TASK DATA
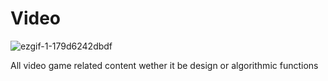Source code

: # Video
![ezgif-1-179d6242dbdf](https://user-images.githubusercontent.com/36040531/60666604-6830e180-9e35-11e9-9ad0-9c00680671d0.gif)

All video game related content wether it be design or algorithmic functions
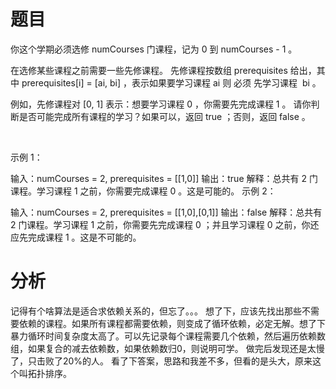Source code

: # 题目
你这个学期必须选修 numCourses 门课程，记为 0 到 numCourses - 1 。

在选修某些课程之前需要一些先修课程。 先修课程按数组 prerequisites 给出，其中 prerequisites[i] = [ai, bi] ，表示如果要学习课程 ai 则 必须 先学习课程  bi 。

例如，先修课程对 [0, 1] 表示：想要学习课程 0 ，你需要先完成课程 1 。
请你判断是否可能完成所有课程的学习？如果可以，返回 true ；否则，返回 false 。

 

示例 1：

输入：numCourses = 2, prerequisites = [[1,0]]
输出：true
解释：总共有 2 门课程。学习课程 1 之前，你需要完成课程 0 。这是可能的。
示例 2：

输入：numCourses = 2, prerequisites = [[1,0],[0,1]]
输出：false
解释：总共有 2 门课程。学习课程 1 之前，你需要先完成​课程 0 ；并且学习课程 0 之前，你还应先完成课程 1 。这是不可能的。

# 分析
记得有个啥算法是适合求依赖关系的，但忘了。。。
想了下，应该先找出那些不需要依赖的课程。如果所有课程都需要依赖，则变成了循环依赖，必定无解。想了下暴力循环时间复杂度太高了。可以先记录每个课程需要几个依赖，然后遍历依赖数组，如果复合的减去依赖数，如果依赖数归0，则说明可学。
做完后发现还是太慢了，只击败了20%的人。
看了下答案，思路和我差不多，但看的是头大，原来这个叫拓扑排序。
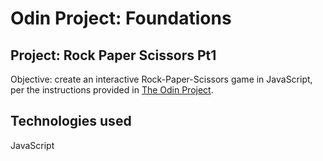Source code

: # Odin Project: Foundations
## Project: Rock Paper Scissors Pt1
Objective: create an interactive Rock-Paper-Scissors game in JavaScript, per the instructions provided in [The Odin Project](https://www.theodinproject.com/lessons/foundations-rock-paper-scissors).

## Technologies used
JavaScript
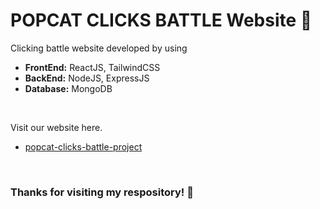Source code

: # POPCAT CLICKS BATTLE Website &#128640;

Clicking battle website developed by using
- **FrontEnd:** ReactJS, TailwindCSS
- **BackEnd:** NodeJS, ExpressJS
- **Database:** MongoDB

<br>

Visit our website here.
- [popcat-clicks-battle-project](https://popcat-clicks-battle-project.onrender.com/)

<br>

### Thanks for visiting my respository! &#128079;
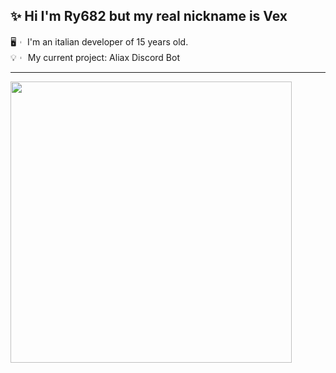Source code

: <div align="left">
  <div>
    
## ✨ Hi I'm Ry682 but my real nickname is Vex  
🖥︲ I'm an italian developer of 15 years old.  
💡︲ My current project: Aliax Discord Bot
  </div>
</div>

<hr> 
<div align="left"> 
  <a href="https://discord.com/users/421282053888147456" target="_blank"><img width="450vh" src="https://lanyard.cnrad.dev/api/421282053888147456"></a>
</div>




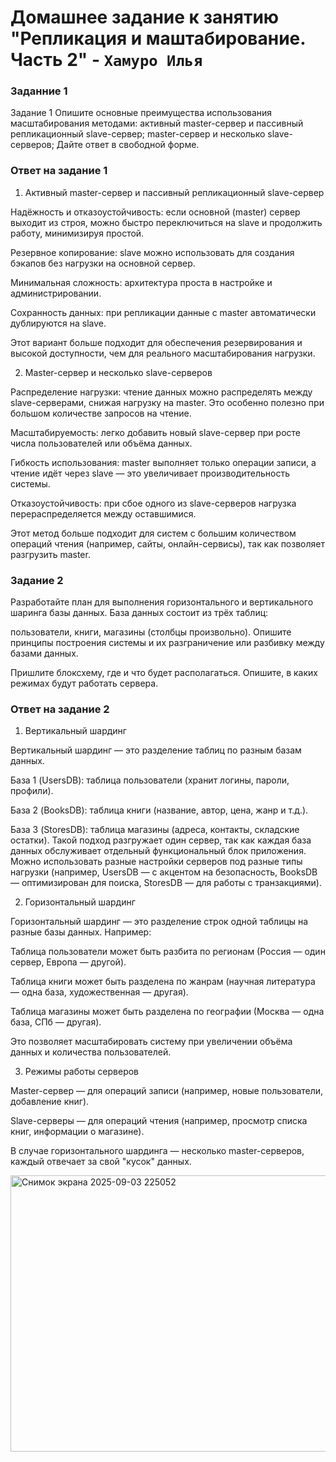 # Домашнее задание к занятию "Репликация и маштабирование. Часть 2" - `Хамуро Илья`

### Заданние 1
Задание 1
Опишите основные преимущества использования масштабирования методами:
  активный master-сервер и пассивный репликационный slave-сервер;
  master-сервер и несколько slave-серверов;
Дайте ответ в свободной форме.
### Ответ на задание 1
1. Активный master-сервер и пассивный репликационный slave-сервер

Надёжность и отказоустойчивость: если основной (master) сервер выходит из строя, можно быстро переключиться на slave и продолжить работу, минимизируя простой.

Резервное копирование: slave можно использовать для создания бэкапов без нагрузки на основной сервер.

Минимальная сложность: архитектура проста в настройке и администрировании.

Сохранность данных: при репликации данные с master автоматически дублируются на slave.

Этот вариант больше подходит для обеспечения резервирования и высокой доступности, чем для реального масштабирования нагрузки.

2. Master-сервер и несколько slave-серверов

Распределение нагрузки: чтение данных можно распределять между slave-серверами, снижая нагрузку на master. Это особенно полезно при большом количестве запросов на чтение.

Масштабируемость: легко добавить новый slave-сервер при росте числа пользователей или объёма данных.

Гибкость использования: master выполняет только операции записи, а чтение идёт через slave — это увеличивает производительность системы.

Отказоустойчивость: при сбое одного из slave-серверов нагрузка перераспределяется между оставшимися.

Этот метод больше подходит для систем с большим количеством операций чтения (например, сайты, онлайн-сервисы), так как позволяет разгрузить master.

### Задание 2
Разработайте план для выполнения горизонтального и вертикального шаринга базы данных. База данных состоит из трёх таблиц:

пользователи,
книги,
магазины (столбцы произвольно).
Опишите принципы построения системы и их разграничение или разбивку между базами данных.

Пришлите блоксхему, где и что будет располагаться. Опишите, в каких режимах будут работать сервера.

### Ответ на задание 2
1. Вертикальный шардинг

Вертикальный шардинг — это разделение таблиц по разным базам данных.

База 1 (UsersDB): таблица пользователи (хранит логины, пароли, профили).

База 2 (BooksDB): таблица книги (название, автор, цена, жанр и т.д.).

База 3 (StoresDB): таблица магазины (адреса, контакты, складские остатки).
Такой подход разгружает один сервер, так как каждая база данных обслуживает отдельный функциональный блок приложения.
Можно использовать разные настройки серверов под разные типы нагрузки (например, UsersDB — с акцентом на безопасность, BooksDB — оптимизирован для поиска, StoresDB — для работы с транзакциями).

2. Горизонтальный шардинг

Горизонтальный шардинг — это разделение строк одной таблицы на разные базы данных.
Например:

Таблица пользователи может быть разбита по регионам (Россия — один сервер, Европа — другой).

Таблица книги может быть разделена по жанрам (научная литература — одна база, художественная — другая).

Таблица магазины может быть разделена по географии (Москва — одна база, СПб — другая).

Это позволяет масштабировать систему при увеличении объёма данных и количества пользователей.

3. Режимы работы серверов

Master-сервер — для операций записи (например, новые пользователи, добавление книг).

Slave-серверы — для операций чтения (например, просмотр списка книг, информации о магазине).

В случае горизонтального шардинга — несколько master-серверов, каждый отвечает за свой "кусок" данных.

<img width="512" height="442" alt="Снимок экрана 2025-09-03 225052" src="https://github.com/user-attachments/assets/ecb38305-70cd-4f7d-a5f5-58366c55d660" />
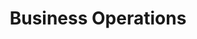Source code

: ---
layout: "layouts/blog.njk"
title: "Business Operations"
des: "Discover how luxury home builders are streamlining operations, reducing costs, and improving efficiency through strategic automation and process optimization."
category: "operations"
pagination:
  data: collections.operationsPosts
  size: 6
  alias: posts
permalink: "/blog/business-operations/{% if pagination.pageNumber > 0 %}page-{{ pagination.pageNumber + 1 }}/{% endif %}"
---
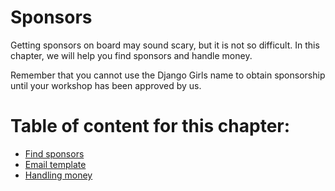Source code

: # Sponsors

Getting sponsors on board may sound scary, but it is not so difficult. In this chapter, we will help you find sponsors and handle money. 

Remember that you cannot use the Django Girls name to obtain sponsorship until your workshop has been approved by us. 

# Table of content for this chapter:

- [Find sponsors](./find_sponsor.md)
- [Email template](./email_template.md)
- [Handling money](./handling_money.md)
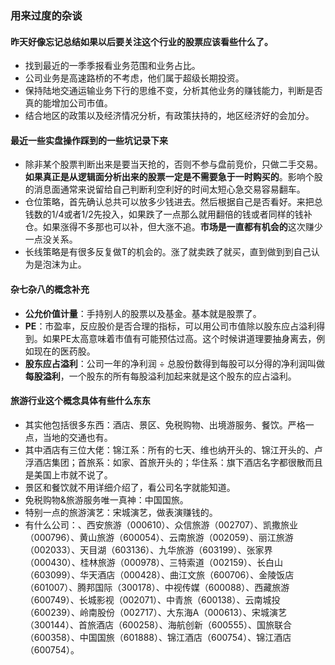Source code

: ### 用来过度的杂谈

#### 昨天好像忘记总结如果以后要关注这个行业的股票应该看些什么了。
- 找到最近的一季季报看业务范围和业务占比。
- 公司业务是高速路桥的不考虑，他们属于超级长期投资。
- 保持陆地交通运输业务下行的思维不变，分析其他业务的赚钱能力，判断是否真的能增加公司市值。
- 结合地区的政策以及经济情况分析，有政策扶持的，地区经济好的会加分。

#### 最近一些实盘操作踩到的一些坑记录下来
- 除非某个股票判断出来是要当天抢的，否则不参与盘前竞价，只做二手交易。**如果真正是从逻辑面分析出来的股票一定是不需要急于一时购买的**。影响个股的消息面通常来说留给自己判断利空利好的时间太短心急交易容易翻车。
- 仓位策略，首先确认总共可以放多少钱进去。然后根据自己是否看好。来把总钱数的1/4或者1/2先投入，如果跌了一点那么就用翻倍的钱或者同样的钱补仓。如果涨得不多那也可以补，但大涨不追。**市场是一直都有机会的**这次赚少一点没关系。
- 长线策略是有很多反复做T的机会的。涨了就卖跌了就买，直到做到到自己认为是泡沫为止。

#### 杂七杂八的概念补充
- **公允价值计量**：手持别人的股票以及基金。基本就是股票了。
- **PE**：市盈率，反应股价是否合理的指标，可以用公司市值除以股东应占溢利得到。如果PE太高意味着市值有可能预估过高。这个时候讲道理要抽身离去，例如现在的医药股。
- **股东应占溢利**：公司一年的净利润 ÷ 总股份数得到每股可以分得的净利润叫做**每股溢利**，一个股东的所有每股溢利加起来就是这个股东的应占溢利。

#### 旅游行业这个概念具体有些什么东东
- 其实他包括很多东西：酒店、景区、免税购物、出境游服务、餐饮。严格一点，当地的交通也有。
- 其中酒店有三位大佬：锦江系：所有的七天、维也纳开头的、锦江开头的、卢浮酒店集团；首旅系：如家、首旅开头的；华住系：旗下酒店名字都很散而且是美国上市就不说了。
- 景区和餐饮就不用详细介绍了，看公司名字就能知道。
- 免税购物&旅游服务唯一真神：中国国旅。
- 特别一点的旅游演艺：宋城演艺，做表演赚钱的。
- 有什么公司：、西安旅游（000610）、众信旅游（002707）、凯撒旅业（000796）、黄山旅游（600054）、云南旅游（002059）、丽江旅游（002033）、天目湖（603136）、九华旅游（603199）、张家界（000430）、桂林旅游（000978）、三特索道（002159）、长白山（603099）、华天酒店（000428）、曲江文旅（600706）、金陵饭店（601007）、腾邦国际（300178）、中视传媒（600088）、西藏旅游（600749）、长城影视（002071）、中青旅（600138）、云南城投（600239）、岭南股份（002717）、大东海A（000613）、宋城演艺（300144）、首旅酒店（600258）、海航创新（600555）、国旅联合（600358）、中国国旅（601888）、锦江酒店（600754）、锦江酒店（600754）。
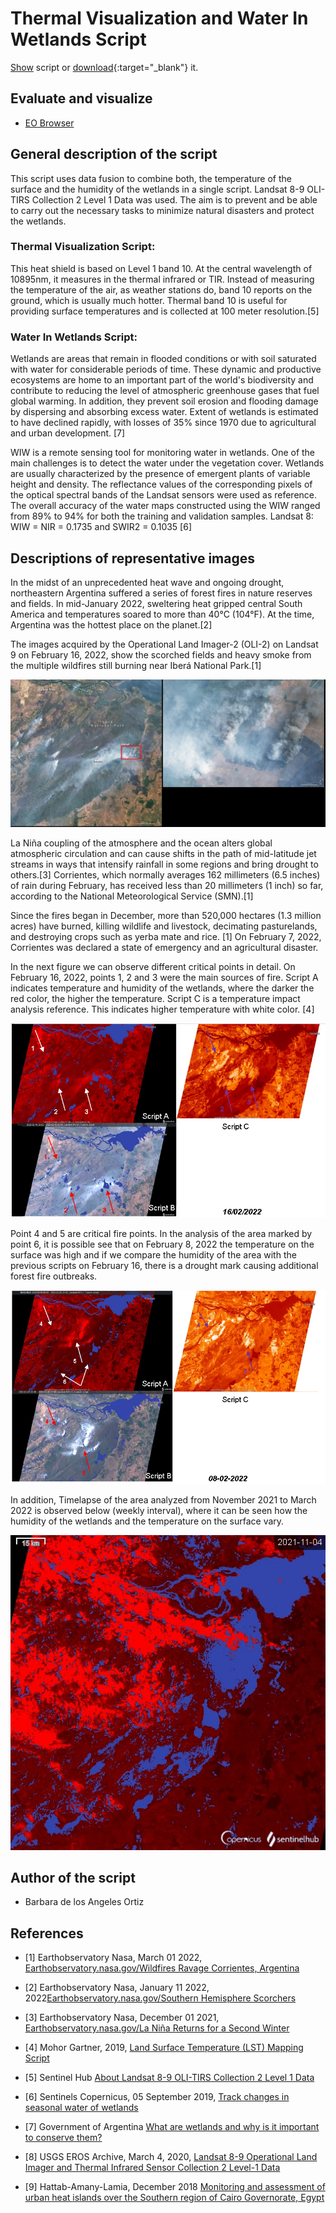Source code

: # Thermal Visualization and Water In Wetlands Script 

<a href="#" id='togglescript'>Show</a> script or [download](script.js){:target="_blank"} it.  
<div id='script_view' style="display:none">  
{% highlight javascript %}  
{% include_relative script.js %}  
{% endhighlight %}  
</div>  

## Evaluate and visualize
 
- [EO Browser](https://sentinelshare.page.link/zeUH)

## General description of the script
 
This script uses data fusion to combine both, the temperature of the surface and the humidity of the wetlands in a single script. Landsat 8-9 OLI-TIRS Collection 2 Level 1 Data was used. The aim is to prevent and be able to carry out the necessary tasks to minimize natural disasters and protect the wetlands.

### Thermal Visualization Script: 
This heat shield is based on Level 1 band 10. At the central wavelength of 10895nm, it measures in the thermal infrared or TIR. Instead of measuring the temperature of the air, as weather stations do, band 10 reports on the ground, which is usually much hotter. Thermal band 10 is useful for providing surface temperatures and is collected at 100 meter resolution.[5]

### Water In Wetlands Script:

Wetlands are areas that remain in flooded conditions or with soil saturated with water for considerable periods of time. These dynamic and productive ecosystems are home to an important part of the world's biodiversity and contribute to reducing the level of atmospheric greenhouse gases that fuel global warming. In addition, they prevent soil erosion and flooding damage by dispersing and absorbing excess water. Extent of wetlands is estimated to have declined rapidly, with losses of 35% since 1970 due to agricultural and urban development. [7]

WIW is a remote sensing tool for monitoring water in wetlands. One of the main challenges is to detect the water under the vegetation cover. Wetlands are usually characterized by the presence of emergent plants of variable height and density. The reflectance values of the corresponding pixels of the optical spectral bands of the Landsat sensors were used as reference. The overall accuracy of the water maps constructed using the WIW ranged from 89% to 94% for both the training and validation samples. Landsat 8: WIW = NIR = 0.1735 and SWIR2 = 0.1035 [6]

## Descriptions of representative images

In the midst of an unprecedented heat wave and ongoing drought, northeastern Argentina suffered a series of forest fires in nature reserves and fields. In mid-January 2022, sweltering heat gripped central South America and temperatures soared to more than 40°C (104°F). At the time, Argentina was the hottest place on the planet.[2] 

The images acquired by the Operational Land Imager-2 (OLI-2) on Landsat 9 on February 16, 2022, show the scorched fields and heavy smoke from the multiple wildfires still burning near Iberá National Park.[1]
 
![Figura 0](fig/fig1.jpg)

La Niña coupling of the atmosphere and the ocean alters global atmospheric circulation and can cause shifts in the path of mid-latitude jet streams in ways that intensify rainfall in some regions and bring drought to others.[3] Corrientes, which normally averages 162 millimeters (6.5 inches) of rain during February, has received less than 20 millimeters (1 inch) so far, according to the National Meteorological Service (SMN).[1]

Since the fires began in December, more than 520,000 hectares (1.3 million acres) have burned, killing wildlife and livestock, decimating pasturelands, and destroying crops such as yerba mate and rice. [1] On February 7, 2022, Corrientes was declared a state of emergency and an agricultural disaster.
 
In the next figure we can observe different critical points in detail. On February 16, 2022, points 1, 2 and 3 were the main sources of fire. Script A indicates temperature and humidity of the wetlands, where the darker the red color, the higher the temperature. Script C is a temperature impact analysis reference. This indicates higher temperature with white color. [4]
 
![aFig2_16-2-22](fig/fig2.png)

Point 4 and 5 are critical fire points. In the analysis of the area marked by point 6, it is possible see that on February 8, 2022 the temperature on the surface was high and if we compare the humidity of the area with the previous scripts on February 16, there is a drought mark causing additional forest fire outbreaks.

![aFig1_8-2-22](fig/fig3.png)

In addition, Timelapse of the area analyzed from November 2021 to March 2022 is observed below (weekly interval), where it can be seen how the humidity of the wetlands and the temperature on the surface vary. 

![AWS_LOTL1-500618976762302-timelapse](fig/fig4.gif)
 
## Author of the script
 
 - Barbara de los Angeles Ortiz
 
## References
 
- [1] Earthobservatory Nasa, March 01 2022,  [Earthobservatory.nasa.gov/Wildfires Ravage Corrientes, Argentina](https://earthobservatory.nasa.gov/images/149478/wildfires-ravage-corrientes-argentina)
 
- [2]  Earthobservatory Nasa, January 11 2022, 2022[Earthobservatory.nasa.gov/Southern Hemisphere Scorchers](https://earthobservatory.nasa.gov/images/149331/southern-hemisphere-scorchers)
 
- [3] Earthobservatory Nasa, December 01 2021,  [Earthobservatory.nasa.gov/La Niña Returns for a Second Winter](https://earthobservatory.nasa.gov/images/149201/la-nina-returns-for-a-second-winter)
 
- [4] Mohor Gartner, 2019, [Land Surface Temperature (LST) Mapping Script](https://github.com/sentinel-hub/custom-scripts/tree/master/landsat-8/land_surface_temperature_mapping)
 
- [5] Sentinel Hub [About Landsat 8-9 OLI-TIRS Collection 2 Level 1 Data](https://docs.sentinel-hub.com/api/latest/data/landsat-8/)
 
- [6] Sentinels Copernicus, 05 September 2019, [Track changes in seasonal water of wetlands](https://sentinels.copernicus.eu/web/success-stories/-/copernicus-sentinel-2-helps-track-changes-in-seasonal-water-of-wetlands)

- [7] Government of Argentina [What are wetlands and why is it important to conserve them?](https://www.argentina.gob.ar/ambiente/contenidos/humedales)

- [8] USGS EROS Archive, March 4, 2020, [Landsat 8-9 Operational Land Imager and Thermal Infrared Sensor Collection 2 Level-1 Data](https://www.usgs.gov/centers/eros/science/usgs-eros-archive-landsat-archives-landsat-8-9-operational-land-imager-and)

- [9] Hattab-Amany-Lamia, December 2018 [Monitoring and assessment of urban heat islands over the Southern region of Cairo Governorate, Egypt](https://www.sciencedirect.com/science/article/pii/S1110982317301114#b0115)
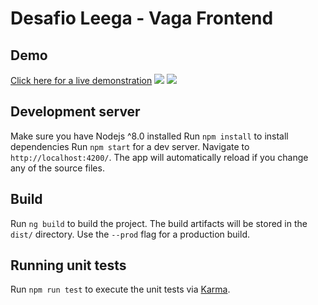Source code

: # Desafio Leega - Vaga Frontend

## Demo

[Click here for a live demonstration](https://desafio-brasilprev.s3.amazonaws.com)
![](https://desafio-brasilprev.s3.amazonaws.com/Homepage.png)
![](https://desafio-brasilprev.s3.amazonaws.com/Card.png)


## Development server
Make sure you have Nodejs ^8.0 installed
Run `npm install` to install dependencies
Run `npm start` for a dev server. Navigate to `http://localhost:4200/`. The app will automatically reload if you change any of the source files.

## Build
Run `ng build` to build the project. The build artifacts will be stored in the `dist/` directory. Use the `--prod` flag for a production build.

## Running unit tests
Run `npm run test` to execute the unit tests via [Karma](https://karma-runner.github.io).
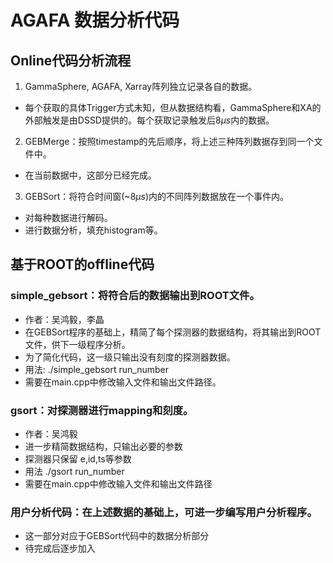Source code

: 
# AGAFA 数据分析代码

## Online代码分析流程

1. GammaSphere, AGAFA, Xarray阵列独立记录各自的数据。
  - 每个获取的具体Trigger方式未知，但从数据结构看，GammaSphere和XA的外部触发是由DSSD提供的。每个获取记录触发后$8\mu s$内的数据。 

2. GEBMerge：按照timestamp的先后顺序，将上述三种阵列数据存到同一个文件中。
  - 在当前数据中，这部分已经完成。
3. GEBSort：将符合时间窗(~$8 \mu s$)内的不同阵列数据放在一个事件内。
  - 对每种数据进行解码。
  - 进行数据分析，填充histogram等。

## 基于ROOT的offline代码

### simple_gebsort：将符合后的数据输出到ROOT文件。
 - 作者：吴鸿毅，李晶
  - 在GEBSort程序的基础上，精简了每个探测器的数据结构，将其输出到ROOT文件，供下一级程序分析。
  - 为了简化代码，这一级只输出没有刻度的探测器数据。
  - 用法: ./simple_gebsort run_number
   - 需要在main.cpp中修改输入文件和输出文件路径。
  
  ### gsort：对探测器进行mapping和刻度。
  - 作者：吴鸿毅
  - 进一步精简数据结构，只输出必要的参数
   - 探测器只保留 e,id,ts等参数
  - 用法 ./gsort run_number
   - 需要在main.cpp中修改输入文件和输出文件路径
   
### 用户分析代码：在上述数据的基础上，可进一步编写用户分析程序。
   - 这一部分对应于GEBSort代码中的数据分析部分
   - 待完成后逐步加入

ACTION ITEM
Return every line of the preceding records in which the word "подходит" appears.

REPLY TO THE EXERCISE
Этот вариант больше подходит для обеспечения резервирования и высокой доступности, чем для реального масштабирования нагрузки.
Этот метод больше подходит для систем с большим количеством операций чтения (например, сайты, онлайн-сервисы), так как позволяет разгрузить master.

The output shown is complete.